Step 3 — Validate and quarantine

Goal: turn each raw dict into a validated AvstarSpotRecord, and divert every rejection to a durable JSON Lines quarantine keyed by spot_id — never dropping a row on the floor.

python

import logging
import json
import sys
from datetime import UTC, datetime
from pathlib import Path
from typing import Generator, Iterator

def configure_audit_logger() -> logging.Logger:
    """Pipe-delimited traffic-ops format: timestamp | level | module | spot_id."""
    handler = logging.StreamHandler(sys.stdout)
    handler.setFormatter(logging.Formatter("%(asctime)s | %(levelname)s | %(name)s | %(message)s"))
    logger = logging.getLogger("avstar_converter")
    logger.setLevel(logging.INFO)
    logger.addHandler(handler)
    return logger

logger = configure_audit_logger()

def validate_and_quarantine(
    raw_rows: Iterator[dict[str, str]],
    quarantine_path: Path,
) -> Generator[AvstarSpotRecord, None, None]:
    """Yield validated models; append failures to a JSON Lines quarantine file."""
    with open(quarantine_path, "a", encoding="utf-8") as qf:
        for idx, row in enumerate(raw_rows, start=1):
            spot_id = row.get("spot_id", "UNKNOWN")
            try:
                record = AvstarSpotRecord.model_validate(row)
                logger.info("spot=%s row=%d validated ok", record.spot_id, idx)
                yield record
            except Exception as exc:  # ValidationError and coercion failures
                audit_entry = {
                    "timestamp": datetime.now(UTC).isoformat(),
                    "row_index": idx,
                    "spot_id": spot_id,
                    "raw_data": row,
                    "error_type": type(exc).__name__,
                    "error_message": str(exc),
                    "pipeline_stage": "validation",
                }
                qf.write(json.dumps(audit_entry, ensure_ascii=False) + "\n")
                logger.warning("spot=%s row=%d quarantined: %s", spot_id, idx, exc)

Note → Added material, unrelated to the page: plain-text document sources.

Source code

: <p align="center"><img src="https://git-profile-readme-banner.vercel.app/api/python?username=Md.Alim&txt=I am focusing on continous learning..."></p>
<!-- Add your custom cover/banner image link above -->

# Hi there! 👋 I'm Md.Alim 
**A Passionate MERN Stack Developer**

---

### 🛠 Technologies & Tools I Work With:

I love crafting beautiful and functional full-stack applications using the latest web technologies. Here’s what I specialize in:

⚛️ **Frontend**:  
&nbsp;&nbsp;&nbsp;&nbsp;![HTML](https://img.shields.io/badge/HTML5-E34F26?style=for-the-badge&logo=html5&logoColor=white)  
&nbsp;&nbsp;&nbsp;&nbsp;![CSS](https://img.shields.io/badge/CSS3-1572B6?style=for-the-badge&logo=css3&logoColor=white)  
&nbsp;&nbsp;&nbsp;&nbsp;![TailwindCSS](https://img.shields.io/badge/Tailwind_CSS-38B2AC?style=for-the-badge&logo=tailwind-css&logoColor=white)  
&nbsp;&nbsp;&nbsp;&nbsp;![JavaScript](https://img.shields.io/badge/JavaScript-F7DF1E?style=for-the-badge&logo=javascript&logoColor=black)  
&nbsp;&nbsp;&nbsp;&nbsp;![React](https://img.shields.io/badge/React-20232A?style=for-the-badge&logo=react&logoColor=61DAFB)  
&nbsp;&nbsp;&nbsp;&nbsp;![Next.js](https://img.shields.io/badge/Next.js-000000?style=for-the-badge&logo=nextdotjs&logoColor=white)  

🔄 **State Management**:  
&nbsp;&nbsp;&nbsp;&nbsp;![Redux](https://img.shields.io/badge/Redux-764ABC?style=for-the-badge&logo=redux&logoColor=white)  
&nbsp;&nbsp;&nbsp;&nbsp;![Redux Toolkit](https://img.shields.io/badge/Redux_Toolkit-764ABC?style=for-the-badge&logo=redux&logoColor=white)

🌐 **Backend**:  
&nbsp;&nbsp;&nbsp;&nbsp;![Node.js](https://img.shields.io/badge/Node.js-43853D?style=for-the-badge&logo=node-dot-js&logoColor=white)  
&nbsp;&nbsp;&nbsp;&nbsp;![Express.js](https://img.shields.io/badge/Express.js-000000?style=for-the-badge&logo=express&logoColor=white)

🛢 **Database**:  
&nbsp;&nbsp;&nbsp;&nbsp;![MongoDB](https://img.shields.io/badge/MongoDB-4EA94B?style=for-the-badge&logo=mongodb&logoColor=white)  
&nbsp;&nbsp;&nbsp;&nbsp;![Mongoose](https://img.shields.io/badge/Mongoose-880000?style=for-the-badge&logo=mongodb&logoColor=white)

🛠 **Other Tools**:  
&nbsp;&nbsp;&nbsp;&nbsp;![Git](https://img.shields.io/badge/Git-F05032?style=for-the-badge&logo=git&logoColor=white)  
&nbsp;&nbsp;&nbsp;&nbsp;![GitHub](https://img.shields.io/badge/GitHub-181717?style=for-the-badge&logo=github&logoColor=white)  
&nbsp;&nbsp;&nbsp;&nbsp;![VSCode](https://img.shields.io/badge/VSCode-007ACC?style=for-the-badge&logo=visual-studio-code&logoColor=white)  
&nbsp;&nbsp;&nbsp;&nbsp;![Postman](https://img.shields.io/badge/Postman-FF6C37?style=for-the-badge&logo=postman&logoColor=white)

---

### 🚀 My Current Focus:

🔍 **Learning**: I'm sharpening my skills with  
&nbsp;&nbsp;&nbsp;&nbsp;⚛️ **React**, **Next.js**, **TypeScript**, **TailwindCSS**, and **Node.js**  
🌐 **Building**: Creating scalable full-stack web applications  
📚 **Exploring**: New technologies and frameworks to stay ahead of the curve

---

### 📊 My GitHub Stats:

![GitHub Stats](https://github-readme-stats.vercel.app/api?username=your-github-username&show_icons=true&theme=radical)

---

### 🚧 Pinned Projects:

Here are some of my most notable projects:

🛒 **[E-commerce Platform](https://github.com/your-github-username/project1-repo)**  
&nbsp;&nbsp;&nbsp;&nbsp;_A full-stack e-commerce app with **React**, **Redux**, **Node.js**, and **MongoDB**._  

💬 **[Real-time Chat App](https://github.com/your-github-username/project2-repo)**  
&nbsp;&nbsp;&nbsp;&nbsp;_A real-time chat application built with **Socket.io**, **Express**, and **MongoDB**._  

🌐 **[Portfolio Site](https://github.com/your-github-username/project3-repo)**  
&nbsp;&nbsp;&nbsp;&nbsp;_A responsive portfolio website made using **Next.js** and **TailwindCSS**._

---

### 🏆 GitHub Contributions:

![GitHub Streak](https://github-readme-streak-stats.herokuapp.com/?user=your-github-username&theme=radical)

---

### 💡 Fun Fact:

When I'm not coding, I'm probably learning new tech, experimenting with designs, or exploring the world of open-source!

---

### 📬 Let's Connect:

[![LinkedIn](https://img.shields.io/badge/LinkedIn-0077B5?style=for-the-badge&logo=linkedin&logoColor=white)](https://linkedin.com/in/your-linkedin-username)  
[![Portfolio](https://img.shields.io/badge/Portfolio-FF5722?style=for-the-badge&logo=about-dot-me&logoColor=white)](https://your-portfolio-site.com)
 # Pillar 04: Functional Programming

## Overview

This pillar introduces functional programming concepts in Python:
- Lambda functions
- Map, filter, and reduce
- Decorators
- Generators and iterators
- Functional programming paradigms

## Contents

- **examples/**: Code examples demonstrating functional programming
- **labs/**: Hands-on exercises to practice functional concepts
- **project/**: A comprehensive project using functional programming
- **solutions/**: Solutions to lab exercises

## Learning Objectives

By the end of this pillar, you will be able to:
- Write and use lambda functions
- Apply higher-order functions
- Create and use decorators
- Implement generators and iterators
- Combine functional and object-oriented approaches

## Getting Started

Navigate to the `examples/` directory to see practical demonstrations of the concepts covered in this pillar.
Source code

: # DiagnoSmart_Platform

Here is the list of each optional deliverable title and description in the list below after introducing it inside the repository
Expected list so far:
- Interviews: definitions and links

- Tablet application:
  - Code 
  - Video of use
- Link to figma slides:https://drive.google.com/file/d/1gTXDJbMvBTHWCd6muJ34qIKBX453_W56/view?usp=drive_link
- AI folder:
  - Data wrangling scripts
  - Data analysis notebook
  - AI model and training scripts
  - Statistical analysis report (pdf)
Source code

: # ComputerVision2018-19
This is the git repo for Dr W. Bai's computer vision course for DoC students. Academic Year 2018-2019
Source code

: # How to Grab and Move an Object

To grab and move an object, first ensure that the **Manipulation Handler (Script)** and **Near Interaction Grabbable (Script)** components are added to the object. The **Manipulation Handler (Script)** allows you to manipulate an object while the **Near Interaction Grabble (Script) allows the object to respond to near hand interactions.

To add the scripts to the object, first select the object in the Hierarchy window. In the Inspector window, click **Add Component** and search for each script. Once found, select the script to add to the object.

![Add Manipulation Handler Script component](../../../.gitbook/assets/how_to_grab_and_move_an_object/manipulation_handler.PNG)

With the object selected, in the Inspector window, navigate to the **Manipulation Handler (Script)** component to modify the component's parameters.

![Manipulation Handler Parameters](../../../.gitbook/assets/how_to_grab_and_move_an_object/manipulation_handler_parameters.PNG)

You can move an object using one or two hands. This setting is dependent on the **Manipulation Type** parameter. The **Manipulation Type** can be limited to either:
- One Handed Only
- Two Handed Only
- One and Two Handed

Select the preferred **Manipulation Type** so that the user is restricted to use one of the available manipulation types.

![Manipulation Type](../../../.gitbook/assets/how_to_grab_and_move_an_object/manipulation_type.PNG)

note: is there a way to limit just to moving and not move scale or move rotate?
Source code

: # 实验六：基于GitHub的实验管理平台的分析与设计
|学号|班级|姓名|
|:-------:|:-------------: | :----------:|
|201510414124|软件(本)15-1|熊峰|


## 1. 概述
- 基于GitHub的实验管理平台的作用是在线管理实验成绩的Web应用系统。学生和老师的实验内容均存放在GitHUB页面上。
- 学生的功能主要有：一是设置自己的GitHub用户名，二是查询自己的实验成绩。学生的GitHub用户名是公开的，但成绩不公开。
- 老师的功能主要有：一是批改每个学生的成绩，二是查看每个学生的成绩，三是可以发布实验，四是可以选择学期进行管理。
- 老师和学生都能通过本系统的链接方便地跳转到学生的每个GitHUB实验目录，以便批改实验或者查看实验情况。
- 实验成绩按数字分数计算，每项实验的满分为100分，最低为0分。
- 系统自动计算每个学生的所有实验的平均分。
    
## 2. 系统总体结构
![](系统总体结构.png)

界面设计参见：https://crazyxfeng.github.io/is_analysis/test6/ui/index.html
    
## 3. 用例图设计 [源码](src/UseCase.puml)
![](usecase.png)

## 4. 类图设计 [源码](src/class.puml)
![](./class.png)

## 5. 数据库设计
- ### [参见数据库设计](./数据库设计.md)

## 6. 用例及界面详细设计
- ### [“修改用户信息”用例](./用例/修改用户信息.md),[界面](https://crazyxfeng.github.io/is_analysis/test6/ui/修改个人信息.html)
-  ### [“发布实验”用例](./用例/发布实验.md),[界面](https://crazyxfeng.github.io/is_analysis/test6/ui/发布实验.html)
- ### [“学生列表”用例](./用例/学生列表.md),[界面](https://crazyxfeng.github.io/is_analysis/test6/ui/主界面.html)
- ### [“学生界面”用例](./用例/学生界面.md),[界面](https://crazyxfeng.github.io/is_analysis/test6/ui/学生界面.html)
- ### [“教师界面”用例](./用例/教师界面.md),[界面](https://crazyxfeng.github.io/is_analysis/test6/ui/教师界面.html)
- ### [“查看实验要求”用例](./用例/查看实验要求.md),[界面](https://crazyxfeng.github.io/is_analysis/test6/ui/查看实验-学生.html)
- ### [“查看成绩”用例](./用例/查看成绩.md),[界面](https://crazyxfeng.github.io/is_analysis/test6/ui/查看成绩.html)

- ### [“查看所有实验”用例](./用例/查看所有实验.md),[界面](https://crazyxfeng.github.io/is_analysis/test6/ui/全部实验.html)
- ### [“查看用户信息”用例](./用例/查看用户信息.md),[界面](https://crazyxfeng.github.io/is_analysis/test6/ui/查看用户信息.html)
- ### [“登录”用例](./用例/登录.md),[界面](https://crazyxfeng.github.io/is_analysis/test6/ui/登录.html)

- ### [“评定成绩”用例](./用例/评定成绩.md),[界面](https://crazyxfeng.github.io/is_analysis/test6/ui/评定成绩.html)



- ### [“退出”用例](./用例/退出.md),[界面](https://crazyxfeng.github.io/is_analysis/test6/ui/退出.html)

Each quarantine line captures the exact raw payload, an error classification, and a UTC timestamp, so a post-mortem can replay a corrected row deterministically. Expected log line:

text

2026-07-03 09:14:02,118 | INFO | avstar_converter | spot=KTLA0007 row=1 validated ok
2026-07-03 09:14:02,119 | WARNING | avstar_converter | spot=KTLA0008 row=2 quarantined: Duration must align to 5-second broadcast boundaries

Step 4 — Serialize and dispatch in async batches

Goal: serialize validated records to JSON and POST them to the scheduler with bounded concurrency so a large log never exhausts the API rate ceiling. Tuning batch size and concurrency for sustained throughput is covered in async batch processing for high-volume logs.

python

import asyncio
import httpx
from typing import Iterator

async def dispatch_batch(
    records: list[AvstarSpotRecord],
    api_endpoint: str,
    client: httpx.AsyncClient,
    semaphore: asyncio.Semaphore,
) -> dict:
    """Serialize one batch and POST it under a concurrency cap."""
    payload = [r.model_dump(mode="json") for r in records]
    async with semaphore:
        response = await client.post(api_endpoint, json=payload)
        response.raise_for_status()
        logger.info("spot_batch=%d dispatched status=%d", len(records), response.status_code)
        return response.json()

async def run_async_pipeline(
    validated_records: Iterator[AvstarSpotRecord],
    api_endpoint: str,
    auth_token: str,
    batch_size: int = 500,
    max_concurrency: int = 4,
) -> list[dict]:
    semaphore = asyncio.Semaphore(max_concurrency)
    headers = {"Authorization": f"Bearer {auth_token}", "Content-Type": "application/json"}
    tasks: list[asyncio.Task] = []
    batch: list[AvstarSpotRecord] = []

    async with httpx.AsyncClient(timeout=30.0, headers=headers) as client:
        for record in validated_records:
            batch.append(record)
            if len(batch) >= batch_size:
                # Rebind (not .clear()) so the in-flight task keeps its own list.
                tasks.append(asyncio.create_task(dispatch_batch(batch, api_endpoint, client, semaphore)))
                batch = []
        if batch:
            tasks.append(asyncio.create_task(dispatch_batch(batch, api_endpoint, client, semaphore)))
        return await asyncio.gather(*tasks)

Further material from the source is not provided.